Si on peut donc se réjouir de la qualité de la restauration scolaire française, comparée par exemple aux paniers repas apportés par  les élèves suisses, autrichiens ou néerlandais, il faut bien constater, comme le fait Nathalie Mons, présidente du CNESCO,  dans son Avant propos[3]« une faiblesse qui, une fois de plus, nous ramène au sujet central de l’école en France : les inégalités sociales, en l’occurrence des inégalités sociales dans la fréquentation de la restauration scolaire». L’occasion pour elle de rappeler qu’« en Finlande ou en Suède la restauration scolaire est un service gratuit pour tous ».

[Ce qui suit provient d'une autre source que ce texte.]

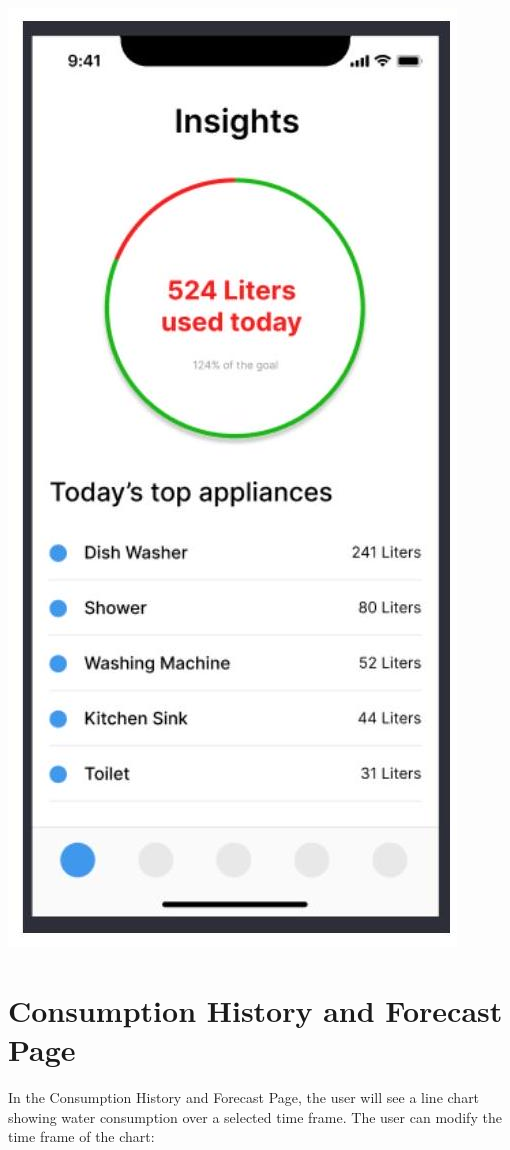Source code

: \documentclass[10pt]{article}
\begin{document}
\includegraphics[max width=\textwidth]{2022_11_16_e80008f3d60227bff292g-6(1)}

\section{Consumption History and Forecast Page}
In the Consumption History and Forecast Page, the user will see a line chart showing water consumption over a selected time frame. The user can modify the time frame of the chart:
\end{document}
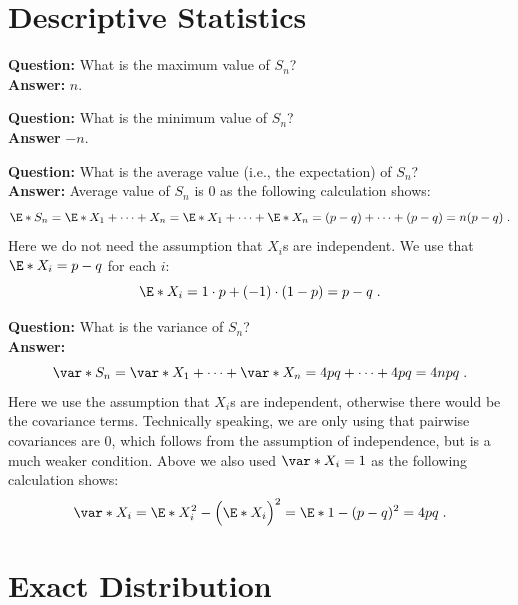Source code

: \section{Descriptive Statistics}

\textbf{Question:} What is the maximum value of $S_n$?\\
\textbf{Answer:} $n$.\\

\medskip

\noindent\textbf{Question:} What is the minimum value of $S_n$?\\
\textbf{Answer} $-n$.\\

\medskip 

\noindent\textbf{Question:} What is the average value (i.e., the expectation) of $S_n$?\\
\textbf{Answer:} Average value of $S_n$ is $0$ as the following calculation shows:
\begin{equation}
\E*{S_n}=
\E*{X_1+\cdots+X_n}=
\E*{X_1}+\cdots+\E*{X_n}=
(p-q)+\cdots+(p-q)=
n(p-q)\;.
\end{equation}
Here we do not need the assumption that $X_i$s are independent. We use that $\E*{X_i}=p-q$ for each $i$:
\begin{equation}
\E*{X_i} = 1 \cdot p + (-1) \cdot (1-p) = p-q\;.
\end{equation}

\medskip

\noindent\textbf{Question:} What is the variance of $S_n$?\\
\textbf{Answer:}
\begin{equation}
\var*{S_n}=\var*{X_1}+\cdots+\var*{X_n}=4pq+\cdots+4pq=4npq\;.
\end{equation}
Here we use the assumption that $X_i$s are independent, otherwise there would be the covariance terms. Technically speaking, we are only using that pairwise covariances are $0$, which follows from the assumption of independence, but is a much weaker condition. Above we also used $\var*{X_i}=1$ as the following calculation shows:
\begin{equation}
\var*{X_i}=\E*{X_i^2}-\Bigl(\E*{X_i}\Bigr)^2=\E*{1}-(p-q)^2=4pq\;.
\end{equation}

\filbreak

\section{Exact Distribution}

Parmi les 21 mesures du Plan gouvernemental Stratégie pauvreté de 2018, la mesure 6 prévoit « L’accès à une alimentation équilibrée pour tous : offre de lait et alimentation infantiles à bas prix, un fonds pour proposer dans les écoles des petits déjeuners et développer l’éducation alimentaire en associant les parents, des tarifs de cantines accessibles à toutes les familles dans les petites communes fragiles[4]». Sur le site du ministère de l’éducation nationale, on peut lire à ce propos : « Parmi les mesures phares, une alimentation équilibrée pour tous : des petits déjeuners dans les territoires fragiles, des tarifs de cantines plus accessibles et des programmes d'accès à l'alimentation infantile[5] ». Si la gratuité n’est pas à l’ordre du jour officiel, on ne doute pas que la lutte contre les inégalités sociales d’accès à la restauration scolaire trouve dans ces mesures un point d’appui important.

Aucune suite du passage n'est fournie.